La course-poursuite dure depuis 20 minutes. Une vedette de la marine ougandaise fend les eaux sombres du lac Edouard afin d’appréhender un groupe de pirogues motorisées qui tentent de s’échapper vers les eaux territoriales congolaises.
« Arrêtez le moteur! Les mains en l’air! Lâchez vos armes! », hurle le lieutenant Deogratious Kato aux pêcheurs congolais terrifiés d’une pirogue finalement rattrapée, et sur lesquels les soldats ougandais pointent leurs armes automatiques.
Les autres pirogues disparaissent à l’horizon, laissant derrière elles de nombreux filets, dont certains illégaux.
La fréquence des patrouilles ougandaises a augmenté ces derniers mois, traduisant la volonté de Kampala de mettre un terme à la pêche illégale sur le lac Edouard et le lac Albert, plus au nord, partagés par l’Ouganda et la République démocratique du Congo.
Ces missions ont mené aux arrestations de 400 pêcheurs congolais et ont provoqué des tensions entre Kampala et Kinshasa, dont les forces armées se sont brièvement affrontées en juillet sur le lac Edouard.La RDC possède la plus grande partie des lacs Edouard et Albert, mais la pêche non régulée a vidé les eaux congolaises de poissons. Les pêcheurs de l’est de la RDC poussent dès lors jusqu’en Ouganda, où les autorités tentent de lutter contre la surpêche.
« Depuis que nous avons commencé notre campagne contre la pêche illégale, les stocks de poisson ont augmenté de notre côté… », assure à l’AFP Michael Nyarwa, chef de le marine ougandaise. « Parce que nos eaux sont chaudes (…), il y a de la vie marine qui fournit des organismes vivants dont se nourrissent les poissons », ajoute-t-il. « Et de notre côté, les eaux sont peu profondes, ce qui en fait des zones de reproduction fertiles ».
– Embuscade –
L’industrie de la pêche, principalement sur les lacs Victoria, Edouard et Albert, représente 3% du PIB ougandais et emploie 700.000 personnes selon des statistiques ougandaises, un enjeu non négligeable pour ce pays parmi les plus pauvres au monde.
En mai 2016, l’Ouganda a accusé des soldats congolais d’avoir tué quatre policiers ougandais traitant une affaire de pêche illégale à la frontière.
En juillet, des affrontements entre les forces des deux pays sur le lac Edouard ont fait deux morts côté ougandais et entraîné la mort de trois civils.
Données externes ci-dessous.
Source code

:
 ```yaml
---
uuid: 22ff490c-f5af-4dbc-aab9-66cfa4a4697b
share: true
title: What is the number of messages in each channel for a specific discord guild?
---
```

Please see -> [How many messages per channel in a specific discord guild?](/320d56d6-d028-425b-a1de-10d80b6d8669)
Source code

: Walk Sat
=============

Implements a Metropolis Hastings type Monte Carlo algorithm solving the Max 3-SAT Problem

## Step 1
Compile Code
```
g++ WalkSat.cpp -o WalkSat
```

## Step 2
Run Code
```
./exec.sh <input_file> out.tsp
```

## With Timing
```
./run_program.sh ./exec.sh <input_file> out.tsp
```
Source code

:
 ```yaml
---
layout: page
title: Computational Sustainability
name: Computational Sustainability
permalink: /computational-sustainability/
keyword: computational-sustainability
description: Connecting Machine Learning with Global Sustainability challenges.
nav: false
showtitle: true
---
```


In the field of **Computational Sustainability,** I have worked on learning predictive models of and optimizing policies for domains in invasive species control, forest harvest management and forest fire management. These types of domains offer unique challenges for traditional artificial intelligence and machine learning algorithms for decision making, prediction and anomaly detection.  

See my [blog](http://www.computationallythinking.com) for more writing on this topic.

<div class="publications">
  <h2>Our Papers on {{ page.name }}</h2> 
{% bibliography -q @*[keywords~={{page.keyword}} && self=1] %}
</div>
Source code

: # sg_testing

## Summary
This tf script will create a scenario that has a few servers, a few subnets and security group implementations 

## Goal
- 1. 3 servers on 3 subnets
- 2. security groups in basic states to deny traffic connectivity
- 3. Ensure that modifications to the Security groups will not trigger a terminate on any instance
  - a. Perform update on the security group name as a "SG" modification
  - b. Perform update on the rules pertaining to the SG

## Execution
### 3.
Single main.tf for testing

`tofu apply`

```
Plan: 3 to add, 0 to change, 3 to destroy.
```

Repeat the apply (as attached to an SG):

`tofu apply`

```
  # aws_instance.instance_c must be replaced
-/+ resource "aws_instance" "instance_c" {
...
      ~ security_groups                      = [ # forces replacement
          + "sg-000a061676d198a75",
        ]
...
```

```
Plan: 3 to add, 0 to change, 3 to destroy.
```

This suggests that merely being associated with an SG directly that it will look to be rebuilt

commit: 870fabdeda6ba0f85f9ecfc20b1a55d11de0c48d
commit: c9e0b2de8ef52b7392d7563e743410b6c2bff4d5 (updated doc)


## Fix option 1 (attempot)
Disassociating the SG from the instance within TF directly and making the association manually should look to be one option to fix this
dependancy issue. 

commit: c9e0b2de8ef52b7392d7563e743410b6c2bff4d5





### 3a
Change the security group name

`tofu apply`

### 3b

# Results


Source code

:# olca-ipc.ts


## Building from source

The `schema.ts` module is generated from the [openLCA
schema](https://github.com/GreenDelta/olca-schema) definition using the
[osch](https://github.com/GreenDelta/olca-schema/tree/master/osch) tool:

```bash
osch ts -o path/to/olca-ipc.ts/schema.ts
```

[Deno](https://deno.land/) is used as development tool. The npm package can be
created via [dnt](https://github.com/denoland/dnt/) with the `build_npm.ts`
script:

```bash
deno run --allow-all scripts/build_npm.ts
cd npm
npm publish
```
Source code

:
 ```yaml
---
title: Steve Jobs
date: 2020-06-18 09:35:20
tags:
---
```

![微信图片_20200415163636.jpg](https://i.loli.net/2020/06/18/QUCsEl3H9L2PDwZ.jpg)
Selon le lieutenant Kato, les troupes congolaises « ont tendu une embuscade depuis un bateau civil ».
« Nous pensons qu’ils l’ont fait pour nous intimider et menacer notre opération » de lutte contre la pêche illégale, qui a selon lui partiellement mis un terme au menu trafic des soldats congolais consistant à voler du poisson et à commettre des actes de piraterie.
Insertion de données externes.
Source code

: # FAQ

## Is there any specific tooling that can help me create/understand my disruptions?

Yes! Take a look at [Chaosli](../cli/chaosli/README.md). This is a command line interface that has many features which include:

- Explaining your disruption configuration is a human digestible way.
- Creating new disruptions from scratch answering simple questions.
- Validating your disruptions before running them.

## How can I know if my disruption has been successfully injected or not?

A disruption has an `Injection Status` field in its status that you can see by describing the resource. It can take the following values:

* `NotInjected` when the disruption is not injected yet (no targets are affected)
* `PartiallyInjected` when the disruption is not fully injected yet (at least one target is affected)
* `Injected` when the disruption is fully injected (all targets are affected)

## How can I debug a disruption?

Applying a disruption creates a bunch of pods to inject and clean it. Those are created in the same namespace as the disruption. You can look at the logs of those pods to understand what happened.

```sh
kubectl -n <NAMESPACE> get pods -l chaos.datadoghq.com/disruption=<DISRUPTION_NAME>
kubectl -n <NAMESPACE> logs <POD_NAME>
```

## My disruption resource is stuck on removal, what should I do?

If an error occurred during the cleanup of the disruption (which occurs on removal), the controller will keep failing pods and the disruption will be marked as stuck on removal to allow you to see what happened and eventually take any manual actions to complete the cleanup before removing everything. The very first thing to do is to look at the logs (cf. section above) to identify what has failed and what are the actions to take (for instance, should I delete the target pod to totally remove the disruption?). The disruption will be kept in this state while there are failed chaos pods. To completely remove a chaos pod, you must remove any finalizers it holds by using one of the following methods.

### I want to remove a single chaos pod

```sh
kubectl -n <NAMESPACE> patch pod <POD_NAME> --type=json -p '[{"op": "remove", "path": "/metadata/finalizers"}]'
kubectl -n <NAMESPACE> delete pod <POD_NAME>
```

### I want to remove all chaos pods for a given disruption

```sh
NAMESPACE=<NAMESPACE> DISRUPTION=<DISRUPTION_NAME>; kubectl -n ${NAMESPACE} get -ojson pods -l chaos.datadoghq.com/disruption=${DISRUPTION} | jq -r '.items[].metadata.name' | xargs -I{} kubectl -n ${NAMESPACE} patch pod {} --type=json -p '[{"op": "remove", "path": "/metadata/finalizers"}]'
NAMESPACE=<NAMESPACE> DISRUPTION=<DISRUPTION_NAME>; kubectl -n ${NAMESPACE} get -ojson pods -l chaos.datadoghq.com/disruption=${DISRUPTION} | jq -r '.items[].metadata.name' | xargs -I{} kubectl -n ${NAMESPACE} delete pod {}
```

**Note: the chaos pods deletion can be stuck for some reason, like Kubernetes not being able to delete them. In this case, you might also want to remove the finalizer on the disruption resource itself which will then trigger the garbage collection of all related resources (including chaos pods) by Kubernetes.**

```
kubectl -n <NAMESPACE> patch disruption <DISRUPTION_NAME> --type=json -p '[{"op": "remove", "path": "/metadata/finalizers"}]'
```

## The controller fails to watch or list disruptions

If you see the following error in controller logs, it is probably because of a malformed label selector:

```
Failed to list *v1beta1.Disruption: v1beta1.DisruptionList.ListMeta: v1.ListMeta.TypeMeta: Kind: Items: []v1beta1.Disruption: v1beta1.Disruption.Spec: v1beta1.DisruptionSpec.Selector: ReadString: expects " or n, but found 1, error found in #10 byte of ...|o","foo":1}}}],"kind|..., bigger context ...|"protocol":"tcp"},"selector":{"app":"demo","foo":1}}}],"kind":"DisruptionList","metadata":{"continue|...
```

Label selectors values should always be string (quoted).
Mercredi, la marine congolaise a accusé son homologue ougandaise de la mort de quatre pêcheurs congolais retrouvés ligotés et portant des traces de balles sur le lac Edouard, des accusations démenties par les Ougandais.
Une association de pêcheurs congolais accuse la marine ougandaise de les arrêter pour leur réclamer de l’argent.
Selon le lieutenant-colonel James Nuwagaba, qui dirige l’opération ougandaise de lutte contre la pêche illégale, ceux parmi les 200 premiers Congolais arrêtés qui ont plaidé coupables « ont été renvoyés ». « Mais certains de ceux que nous avons pardonnés et renvoyés sont revenus dans nos eaux ».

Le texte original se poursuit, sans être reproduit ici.